No Castelo fétido, o Rei olhou com os seus olhos de luz carmesim para o pálido garoto que o desafiava. Era a primeira vez em muito tempo que o Rei encontrava uma criatura diferente, pois o seu reino não tinha nada além de zumbis em decomposição — Lich, embora se pareça com um nome, era um título de nobreza que apenas o Rei poderia possuir, O Rei de Cadáveres que se movem.
A Frente, havia um rapaz de cabelos de metal, os olhos transparentes refletiam a luminosidade necrótica do Rei de volta a si mesmo.
Este rapaz permaneceu em silêncio, enquanto o castelo ao redor tremia com a aura do Rei sendo elevada por si mesmo — não apenas o castelo — todo o continente acordou naquela noite, desesperados por sentir de quem era aquele estrondoso poder — O Rei — que lançaria agora a sua fúria sobre outra criatura.
Mesmo sentindo a aura maléfica do esqueleto, o rapaz permaneceu imóvel, sem tremer a sua expressão diante do que estaria por vir.
— Neste mundo, os poderes funcionam de uma maneira diferente... — O Rei, que até então não disse uma palavra, começou a levitar com uma aura de energia carmesim-obscura emanando do seu corpo. — São medidos não pela força física, muito menos por alguma espécie de nível mágico ou qualquer coisa do tipo... Neste mundo, o poder verdadeiro é o Propósito, O Propósito é a Lei maior que rege tudo e qualquer coisa que se possa imaginar, e é com ele que lutamos... lutamos com propósitos, com determinação, e a única forma de medir forças neste mundo é provando que o seu propósito é maior diante do cosmos, através de significado a sua própria existência, tanto quanto significado a existência de tudo ao seu redor.

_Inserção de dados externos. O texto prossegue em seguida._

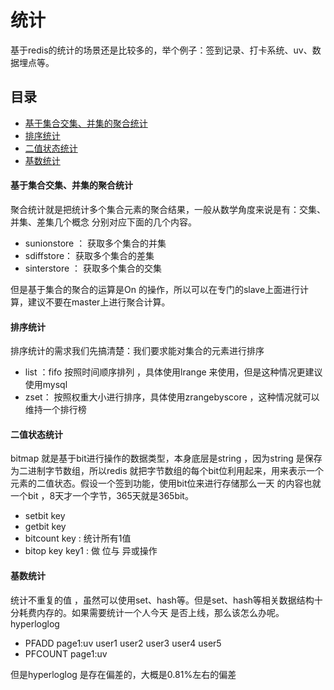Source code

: # 统计
基于redis的统计的场景还是比较多的，举个例子：签到记录、打卡系统、uv、数据埋点等。

## 目录
- [基于集合交集、并集的聚合统计](####基于集合交集、并集的聚合统计)
- [排序统计](####排序统计)
- [二值状态统计](####二值状态统计)
- [基数统计](####基数统计)

#### 基于集合交集、并集的聚合统计
聚合统计就是把统计多个集合元素的聚合结果，一般从数学角度来说是有：交集、并集、差集几个概念
分别对应下面的几个内容。
- sunionstore ： 获取多个集合的并集
- sdiffstore： 获取多个集合的差集
- sinterstore ： 获取多个集合的交集

但是基于集合的聚合的运算是On 的操作，所以可以在专门的slave上面进行计算，建议不要在master上进行聚合计算。

#### 排序统计
排序统计的需求我们先搞清楚：我们要求能对集合的元素进行排序
- list ：fifo 按照时间顺序排列 ，具体使用lrange 来使用，但是这种情况更建议使用mysql
- zset： 按照权重大小进行排序，具体使用zrangebyscore ，这种情况就可以维持一个排行榜

#### 二值状态统计
bitmap 就是基于bit进行操作的数据类型，本身底层是string ，因为string 是保存为二进制字节数组，所以redis
就把字节数组的每个bit位利用起来，用来表示一个元素的二值状态。假设一个签到功能，使用bit位来进行存储那么一天
的内容也就一个bit ，8天才一个字节，365天就是365bit。

- setbit key
- getbit key
- bitcount key : 统计所有1值
- bitop key key1 : 做 位与 异或操作


#### 基数统计
统计不重复的值 ，虽然可以使用set、hash等。但是set、hash等相关数据结构十分耗费内存的。如果需要统计一个人今天
是否上线，那么该怎么办呢。hyperloglog 

- PFADD page1:uv user1 user2 user3 user4 user5
- PFCOUNT page1:uv

但是hyperloglog 是存在偏差的，大概是0.81%左右的偏差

Para demonstrar, eu mostro-lhe agora, rapaz, o quão pífio é diante mim... Nesta terra, o meu título é o de Rei dos Mortos, entende o que isso significa...? Se não, é muito simples, eu governo tudo aquilo que está morto, desde a alma de uma mera mosca até... — Enquanto falava, o Rei e o Rapaz flutuavam por um espaço sem tamanho, um espaço branco e maleável a vontade daqueles presentes, uma dimensão de tamanho sem fim... Quando o Rei interrompeu a sua fala, a sombra de um enorme titã moldou-se do branco ao preto, e do preto tomou forma... Tentando bater uma clava de mulheres de metros sobre o rapaz, para esmagá-lo com apenas um golpe, uma vitória que seria — de forma literal — esmagadora. — ... Um Titã.

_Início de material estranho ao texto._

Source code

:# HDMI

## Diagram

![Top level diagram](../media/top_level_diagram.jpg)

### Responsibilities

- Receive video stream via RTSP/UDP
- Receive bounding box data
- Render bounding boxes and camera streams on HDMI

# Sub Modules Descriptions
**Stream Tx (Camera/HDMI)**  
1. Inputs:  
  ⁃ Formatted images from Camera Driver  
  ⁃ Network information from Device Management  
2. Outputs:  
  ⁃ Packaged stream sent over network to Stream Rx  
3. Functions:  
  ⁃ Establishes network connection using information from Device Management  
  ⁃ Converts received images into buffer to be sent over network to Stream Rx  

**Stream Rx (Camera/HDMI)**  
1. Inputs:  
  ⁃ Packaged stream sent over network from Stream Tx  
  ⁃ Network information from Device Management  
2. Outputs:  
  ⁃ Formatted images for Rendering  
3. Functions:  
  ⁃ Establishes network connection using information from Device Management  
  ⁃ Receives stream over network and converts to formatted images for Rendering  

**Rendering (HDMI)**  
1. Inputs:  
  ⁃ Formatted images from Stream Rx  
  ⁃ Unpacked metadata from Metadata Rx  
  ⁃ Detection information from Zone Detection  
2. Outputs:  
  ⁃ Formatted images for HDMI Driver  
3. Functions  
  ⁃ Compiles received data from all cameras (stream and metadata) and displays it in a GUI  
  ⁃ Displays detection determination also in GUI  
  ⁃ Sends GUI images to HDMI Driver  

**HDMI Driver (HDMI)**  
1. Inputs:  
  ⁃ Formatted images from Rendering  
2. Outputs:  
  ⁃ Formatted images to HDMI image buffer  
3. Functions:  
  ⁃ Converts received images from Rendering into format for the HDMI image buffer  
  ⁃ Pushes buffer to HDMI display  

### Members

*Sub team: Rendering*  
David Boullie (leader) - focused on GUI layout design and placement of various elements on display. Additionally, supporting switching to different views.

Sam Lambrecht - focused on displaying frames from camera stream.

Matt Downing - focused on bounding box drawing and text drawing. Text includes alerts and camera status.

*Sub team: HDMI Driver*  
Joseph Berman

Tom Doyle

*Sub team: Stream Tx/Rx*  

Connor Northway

Quando a clava do gigante bateu sobre o rapaz, o seu reflexo rápido o fez voar para um lado diferente. Não havia gravidade naquele espaço, muito menos parecia haver tempo, o que significa que batalhas assim iriam durar a eternidade se nenhuma das partes derrota-se a outra.
— Bom desvio, este lugar onde batalhamos é o Coliseu, um espaço sem tamanho que poder ser qualquer coisa. Todos que entrarem numa batalha de determinação serão mandados ao Coliseu, e se uma parte não entender como lutar, a outra é obrigada a explicar como o jogo funciona, ou sentirá uma dor intrínseca na sua essência... Aqui tudo pode ser concebido, desde que seja usado para a batalha. Meu conceito é: Lich, O Rei dos Mortos, cada alma, cada cadáver decomposto... Cada sapiente que há pelo universo, não importa quem ou o que seja, está nos meus domínios, e todo morto faz parte do meu exército, querendo ou não. Eu provo a minha essência diante o cosmos e você, garoto, logo será mais uma alma a servir-me até que tudo seja ceifado pela Dama de Preto.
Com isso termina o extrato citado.